List all lines of the data containing the word "import".

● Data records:
::::::::
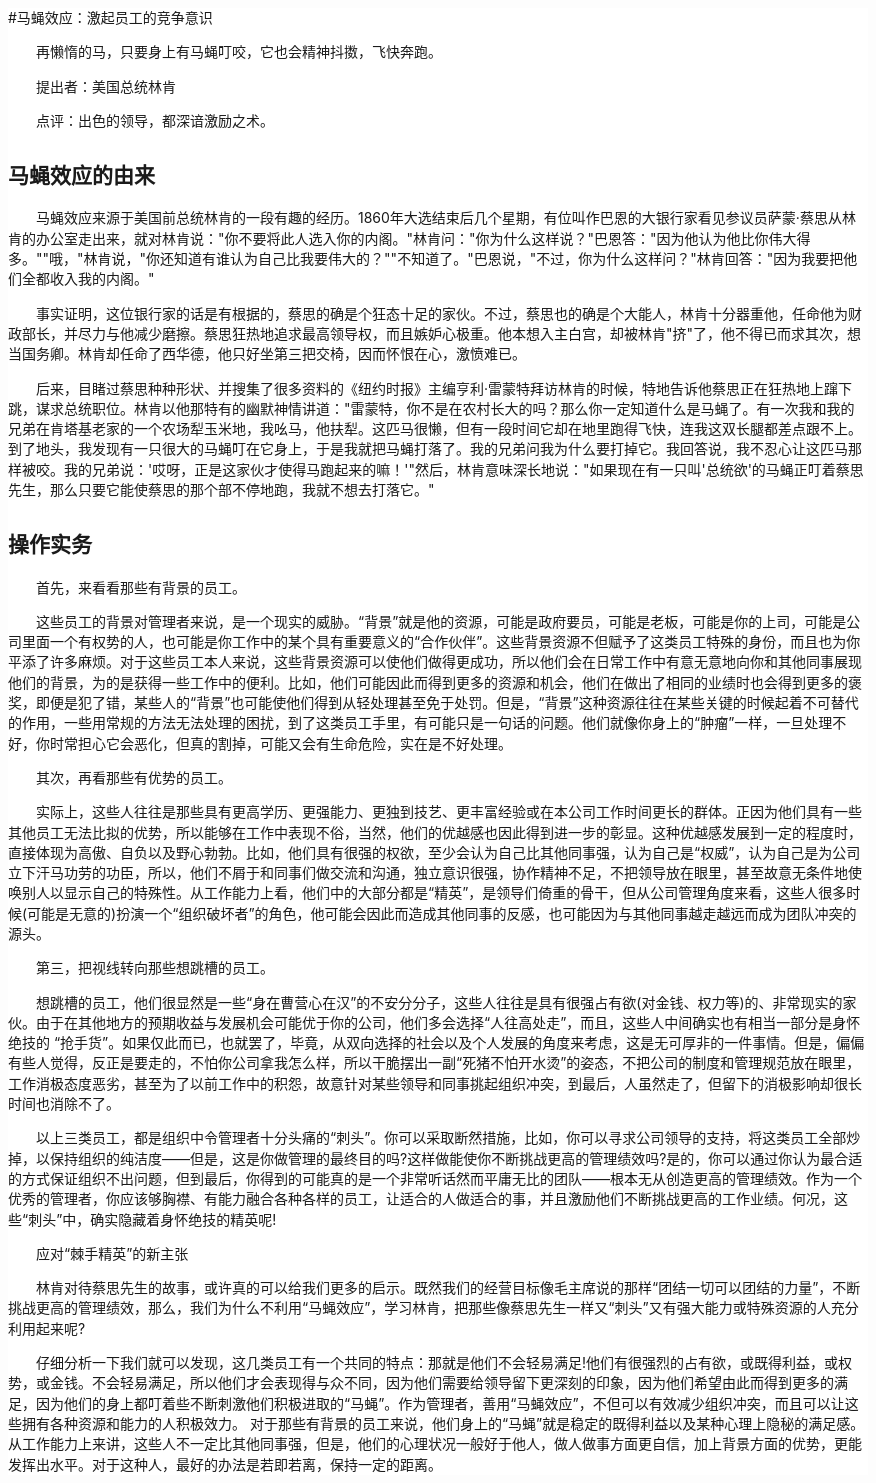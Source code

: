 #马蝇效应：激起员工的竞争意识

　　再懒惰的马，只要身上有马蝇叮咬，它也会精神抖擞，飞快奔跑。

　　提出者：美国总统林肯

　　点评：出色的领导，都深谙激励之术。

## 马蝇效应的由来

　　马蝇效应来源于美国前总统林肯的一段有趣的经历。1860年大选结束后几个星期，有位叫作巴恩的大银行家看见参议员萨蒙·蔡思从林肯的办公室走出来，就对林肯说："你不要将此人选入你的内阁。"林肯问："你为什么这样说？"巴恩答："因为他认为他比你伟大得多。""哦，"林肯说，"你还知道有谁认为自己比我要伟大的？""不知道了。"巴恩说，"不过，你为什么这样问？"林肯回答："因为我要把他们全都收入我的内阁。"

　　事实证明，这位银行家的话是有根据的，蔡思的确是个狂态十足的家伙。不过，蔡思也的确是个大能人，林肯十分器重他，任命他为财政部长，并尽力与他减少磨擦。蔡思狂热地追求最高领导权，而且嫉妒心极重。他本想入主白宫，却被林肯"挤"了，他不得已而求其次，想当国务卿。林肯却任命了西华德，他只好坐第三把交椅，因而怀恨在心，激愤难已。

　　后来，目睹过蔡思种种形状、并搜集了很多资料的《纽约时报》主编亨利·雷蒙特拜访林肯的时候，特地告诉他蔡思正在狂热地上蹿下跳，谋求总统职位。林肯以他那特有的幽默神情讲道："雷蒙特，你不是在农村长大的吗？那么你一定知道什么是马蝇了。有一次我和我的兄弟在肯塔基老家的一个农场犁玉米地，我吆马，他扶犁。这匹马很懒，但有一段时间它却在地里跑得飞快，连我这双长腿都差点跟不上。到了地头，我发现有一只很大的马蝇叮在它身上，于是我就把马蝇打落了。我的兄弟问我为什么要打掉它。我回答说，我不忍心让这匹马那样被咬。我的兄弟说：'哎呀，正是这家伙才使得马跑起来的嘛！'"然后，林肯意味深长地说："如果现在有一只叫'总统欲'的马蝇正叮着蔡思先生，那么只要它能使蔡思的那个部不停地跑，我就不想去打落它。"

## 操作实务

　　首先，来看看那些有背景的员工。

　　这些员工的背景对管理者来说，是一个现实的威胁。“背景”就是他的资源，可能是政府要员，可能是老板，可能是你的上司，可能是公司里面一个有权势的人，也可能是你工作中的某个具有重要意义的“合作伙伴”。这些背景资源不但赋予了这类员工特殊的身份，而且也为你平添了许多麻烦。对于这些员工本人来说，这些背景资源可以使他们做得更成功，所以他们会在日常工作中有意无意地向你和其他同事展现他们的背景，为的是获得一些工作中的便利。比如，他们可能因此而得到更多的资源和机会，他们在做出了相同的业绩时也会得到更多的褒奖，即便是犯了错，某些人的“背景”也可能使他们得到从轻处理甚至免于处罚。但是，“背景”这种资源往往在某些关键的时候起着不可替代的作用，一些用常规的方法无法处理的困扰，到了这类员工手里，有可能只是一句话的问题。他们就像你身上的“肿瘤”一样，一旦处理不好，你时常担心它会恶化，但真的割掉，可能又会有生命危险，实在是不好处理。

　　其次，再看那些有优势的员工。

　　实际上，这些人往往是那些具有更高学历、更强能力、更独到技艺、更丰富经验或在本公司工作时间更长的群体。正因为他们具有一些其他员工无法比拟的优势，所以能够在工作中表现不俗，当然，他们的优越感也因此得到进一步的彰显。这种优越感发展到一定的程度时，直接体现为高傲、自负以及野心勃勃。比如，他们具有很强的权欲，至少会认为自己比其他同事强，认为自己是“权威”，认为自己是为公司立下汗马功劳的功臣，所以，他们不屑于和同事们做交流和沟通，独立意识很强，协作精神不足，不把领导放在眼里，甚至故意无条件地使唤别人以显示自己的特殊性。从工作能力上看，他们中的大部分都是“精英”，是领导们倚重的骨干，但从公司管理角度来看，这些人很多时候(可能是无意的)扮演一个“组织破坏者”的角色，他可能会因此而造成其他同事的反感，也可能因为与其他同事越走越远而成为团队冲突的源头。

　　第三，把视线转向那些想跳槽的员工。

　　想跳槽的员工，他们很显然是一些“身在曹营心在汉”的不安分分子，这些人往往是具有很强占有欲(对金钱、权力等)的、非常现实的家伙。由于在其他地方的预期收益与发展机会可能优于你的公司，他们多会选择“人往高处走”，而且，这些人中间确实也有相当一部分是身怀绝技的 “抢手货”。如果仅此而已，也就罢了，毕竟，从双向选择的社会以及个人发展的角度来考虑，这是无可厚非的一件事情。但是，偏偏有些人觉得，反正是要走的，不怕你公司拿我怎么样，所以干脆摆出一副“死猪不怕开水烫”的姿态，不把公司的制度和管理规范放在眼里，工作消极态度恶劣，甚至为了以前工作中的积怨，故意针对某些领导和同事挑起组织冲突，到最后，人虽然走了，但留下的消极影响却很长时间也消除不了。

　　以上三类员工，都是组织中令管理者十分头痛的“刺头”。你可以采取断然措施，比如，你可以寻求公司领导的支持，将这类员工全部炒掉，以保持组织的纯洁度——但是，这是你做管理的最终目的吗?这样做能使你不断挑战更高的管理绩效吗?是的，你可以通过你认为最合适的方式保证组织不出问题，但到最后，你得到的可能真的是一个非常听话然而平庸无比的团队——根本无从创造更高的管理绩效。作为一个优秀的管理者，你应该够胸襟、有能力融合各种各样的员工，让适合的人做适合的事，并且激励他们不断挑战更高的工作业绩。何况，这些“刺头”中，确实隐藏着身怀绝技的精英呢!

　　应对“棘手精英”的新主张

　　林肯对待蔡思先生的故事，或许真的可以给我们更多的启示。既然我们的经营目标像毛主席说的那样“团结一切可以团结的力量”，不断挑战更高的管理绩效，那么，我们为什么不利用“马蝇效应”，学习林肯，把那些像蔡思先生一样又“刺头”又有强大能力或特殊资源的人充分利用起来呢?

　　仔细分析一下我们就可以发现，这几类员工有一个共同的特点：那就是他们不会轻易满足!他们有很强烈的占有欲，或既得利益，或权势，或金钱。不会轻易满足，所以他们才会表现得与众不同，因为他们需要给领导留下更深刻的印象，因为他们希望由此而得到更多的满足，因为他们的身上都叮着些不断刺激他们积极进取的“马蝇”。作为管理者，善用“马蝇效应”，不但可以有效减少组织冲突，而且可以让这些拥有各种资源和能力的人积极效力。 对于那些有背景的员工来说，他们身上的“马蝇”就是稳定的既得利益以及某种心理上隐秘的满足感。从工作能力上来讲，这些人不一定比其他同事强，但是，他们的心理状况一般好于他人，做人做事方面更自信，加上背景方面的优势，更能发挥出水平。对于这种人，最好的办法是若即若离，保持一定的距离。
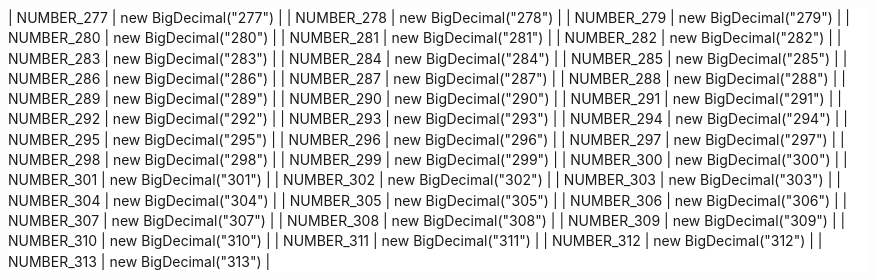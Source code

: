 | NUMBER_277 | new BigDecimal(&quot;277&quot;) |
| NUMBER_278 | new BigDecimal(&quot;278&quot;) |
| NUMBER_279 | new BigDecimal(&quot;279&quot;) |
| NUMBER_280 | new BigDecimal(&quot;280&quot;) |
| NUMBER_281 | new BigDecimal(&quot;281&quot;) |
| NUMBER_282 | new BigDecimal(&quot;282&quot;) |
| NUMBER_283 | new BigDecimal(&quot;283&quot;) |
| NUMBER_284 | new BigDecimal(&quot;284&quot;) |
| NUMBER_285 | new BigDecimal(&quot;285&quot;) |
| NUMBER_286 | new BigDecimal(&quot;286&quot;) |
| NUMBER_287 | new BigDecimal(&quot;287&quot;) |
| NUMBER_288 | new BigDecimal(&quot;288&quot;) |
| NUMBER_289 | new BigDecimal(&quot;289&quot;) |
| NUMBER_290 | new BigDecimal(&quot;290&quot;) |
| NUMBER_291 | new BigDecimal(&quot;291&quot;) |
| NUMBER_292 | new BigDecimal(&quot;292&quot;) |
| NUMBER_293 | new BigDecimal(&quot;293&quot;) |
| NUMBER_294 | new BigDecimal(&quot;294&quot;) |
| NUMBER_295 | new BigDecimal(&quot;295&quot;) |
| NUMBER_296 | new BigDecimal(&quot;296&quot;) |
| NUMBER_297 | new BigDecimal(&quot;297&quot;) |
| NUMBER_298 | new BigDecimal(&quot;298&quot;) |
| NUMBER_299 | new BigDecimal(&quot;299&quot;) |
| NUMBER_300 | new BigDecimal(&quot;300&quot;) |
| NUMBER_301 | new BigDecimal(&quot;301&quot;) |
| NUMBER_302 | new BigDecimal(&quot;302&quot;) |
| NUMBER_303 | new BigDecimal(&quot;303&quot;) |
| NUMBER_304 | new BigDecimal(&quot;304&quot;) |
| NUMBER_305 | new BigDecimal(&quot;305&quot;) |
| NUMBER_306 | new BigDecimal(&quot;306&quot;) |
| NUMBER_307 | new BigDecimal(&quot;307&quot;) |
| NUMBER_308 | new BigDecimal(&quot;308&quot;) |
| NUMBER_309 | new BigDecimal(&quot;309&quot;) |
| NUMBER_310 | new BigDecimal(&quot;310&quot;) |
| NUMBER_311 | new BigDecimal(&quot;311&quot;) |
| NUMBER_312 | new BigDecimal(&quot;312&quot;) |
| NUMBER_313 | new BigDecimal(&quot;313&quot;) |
::::::::
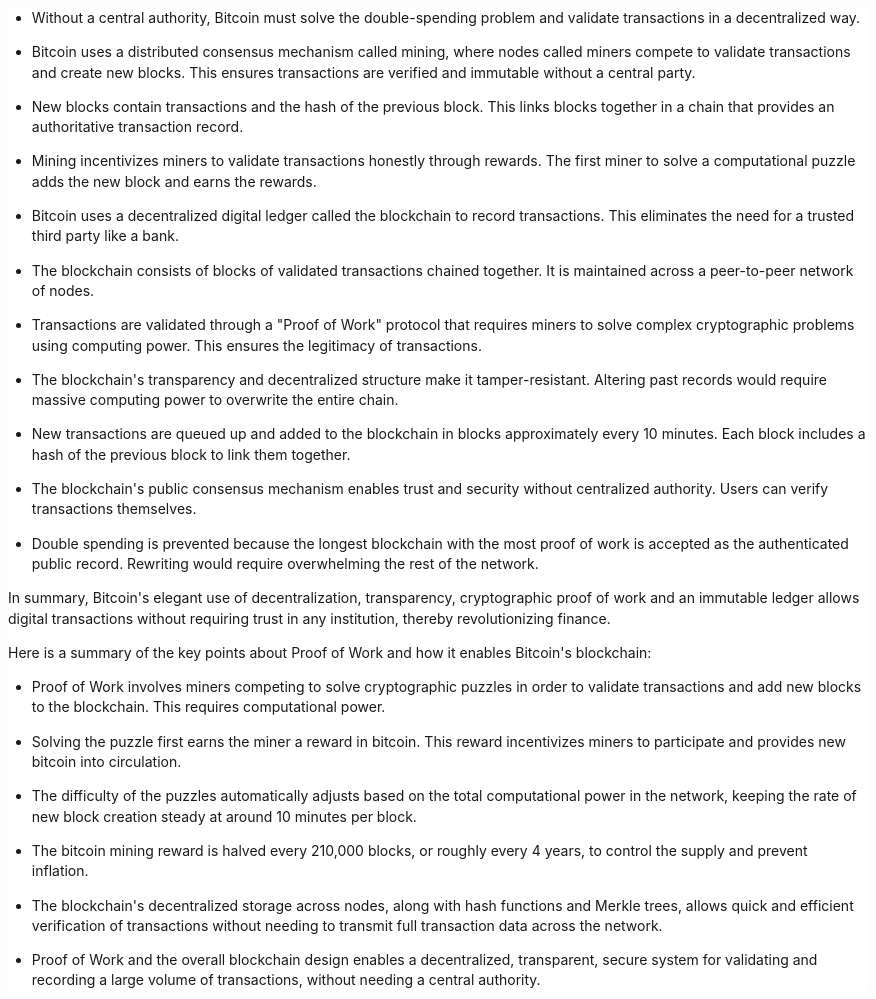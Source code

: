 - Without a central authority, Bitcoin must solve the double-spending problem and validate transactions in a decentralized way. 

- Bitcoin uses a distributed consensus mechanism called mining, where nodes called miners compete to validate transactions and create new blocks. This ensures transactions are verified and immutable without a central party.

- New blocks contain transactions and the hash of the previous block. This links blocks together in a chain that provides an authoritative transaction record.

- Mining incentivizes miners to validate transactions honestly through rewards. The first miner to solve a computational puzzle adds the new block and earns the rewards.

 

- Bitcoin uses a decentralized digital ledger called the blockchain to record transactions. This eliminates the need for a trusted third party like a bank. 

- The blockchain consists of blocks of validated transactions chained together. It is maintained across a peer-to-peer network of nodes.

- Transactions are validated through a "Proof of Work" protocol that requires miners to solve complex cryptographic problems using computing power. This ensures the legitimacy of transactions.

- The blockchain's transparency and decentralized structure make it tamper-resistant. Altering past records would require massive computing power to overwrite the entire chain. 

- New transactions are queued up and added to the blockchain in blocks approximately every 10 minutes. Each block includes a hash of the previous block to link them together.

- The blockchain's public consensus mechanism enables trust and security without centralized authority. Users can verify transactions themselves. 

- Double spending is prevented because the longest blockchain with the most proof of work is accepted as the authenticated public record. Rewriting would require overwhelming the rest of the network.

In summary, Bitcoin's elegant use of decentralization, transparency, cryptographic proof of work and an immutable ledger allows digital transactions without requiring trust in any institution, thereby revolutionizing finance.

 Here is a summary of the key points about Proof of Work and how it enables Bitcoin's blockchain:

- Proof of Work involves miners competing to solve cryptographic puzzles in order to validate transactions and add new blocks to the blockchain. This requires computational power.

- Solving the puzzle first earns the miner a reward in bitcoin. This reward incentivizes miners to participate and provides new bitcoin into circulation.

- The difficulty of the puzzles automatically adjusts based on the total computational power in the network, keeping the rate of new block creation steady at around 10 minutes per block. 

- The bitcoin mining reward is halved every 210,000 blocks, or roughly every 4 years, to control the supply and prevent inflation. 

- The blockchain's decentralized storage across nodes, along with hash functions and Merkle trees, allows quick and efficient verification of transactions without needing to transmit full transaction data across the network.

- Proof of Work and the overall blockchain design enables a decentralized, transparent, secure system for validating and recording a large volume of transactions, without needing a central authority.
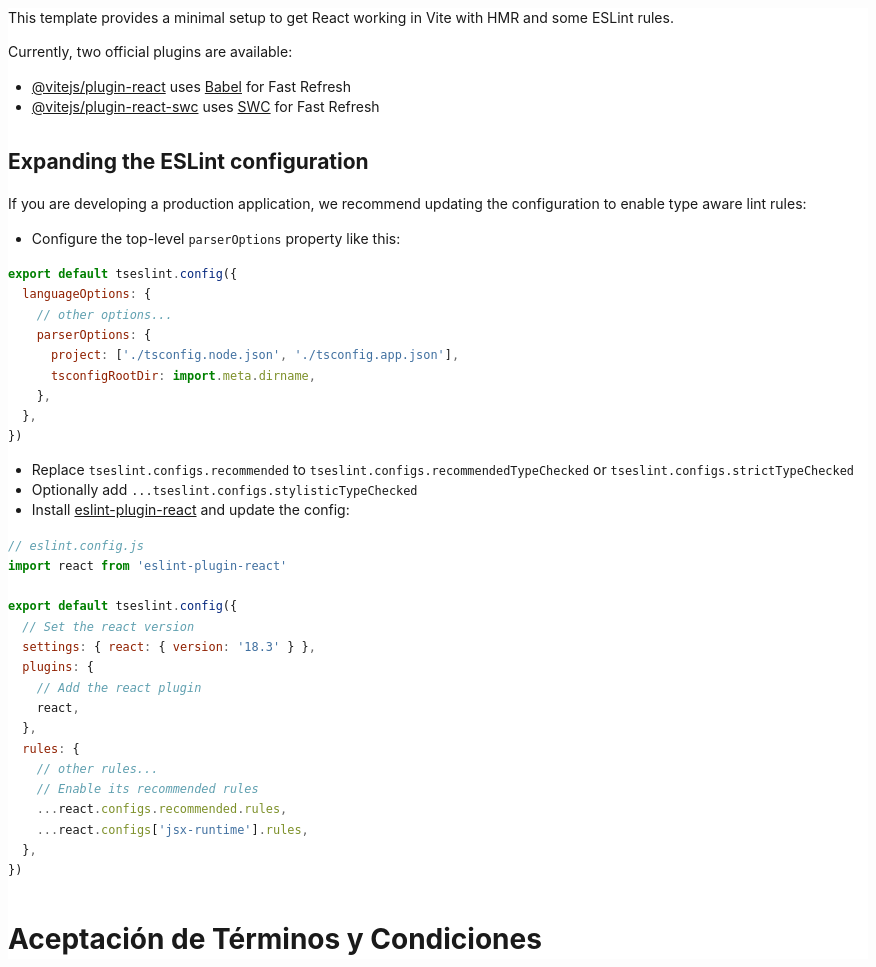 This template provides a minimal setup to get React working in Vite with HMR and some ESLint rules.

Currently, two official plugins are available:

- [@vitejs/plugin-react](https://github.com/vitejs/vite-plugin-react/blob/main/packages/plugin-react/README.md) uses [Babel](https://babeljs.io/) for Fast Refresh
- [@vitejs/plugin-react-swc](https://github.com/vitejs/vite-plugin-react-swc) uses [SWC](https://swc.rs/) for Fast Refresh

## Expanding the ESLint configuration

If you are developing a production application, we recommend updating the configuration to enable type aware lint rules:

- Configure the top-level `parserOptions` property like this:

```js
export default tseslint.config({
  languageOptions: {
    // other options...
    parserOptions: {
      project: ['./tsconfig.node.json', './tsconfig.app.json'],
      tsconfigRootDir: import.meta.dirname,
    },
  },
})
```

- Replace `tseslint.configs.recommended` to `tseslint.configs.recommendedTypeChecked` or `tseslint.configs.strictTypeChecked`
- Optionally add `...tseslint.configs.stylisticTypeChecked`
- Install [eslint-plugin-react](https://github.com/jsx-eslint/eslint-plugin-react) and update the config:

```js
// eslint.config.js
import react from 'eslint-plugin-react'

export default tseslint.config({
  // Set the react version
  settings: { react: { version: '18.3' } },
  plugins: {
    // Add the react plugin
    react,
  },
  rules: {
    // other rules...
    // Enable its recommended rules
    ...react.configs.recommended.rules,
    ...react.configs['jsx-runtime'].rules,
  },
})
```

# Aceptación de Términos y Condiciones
::::::::
● EXPECTED OUTPUT:
      tsconfigRootDir: import.meta.dirname,
import react from 'eslint-plugin-react'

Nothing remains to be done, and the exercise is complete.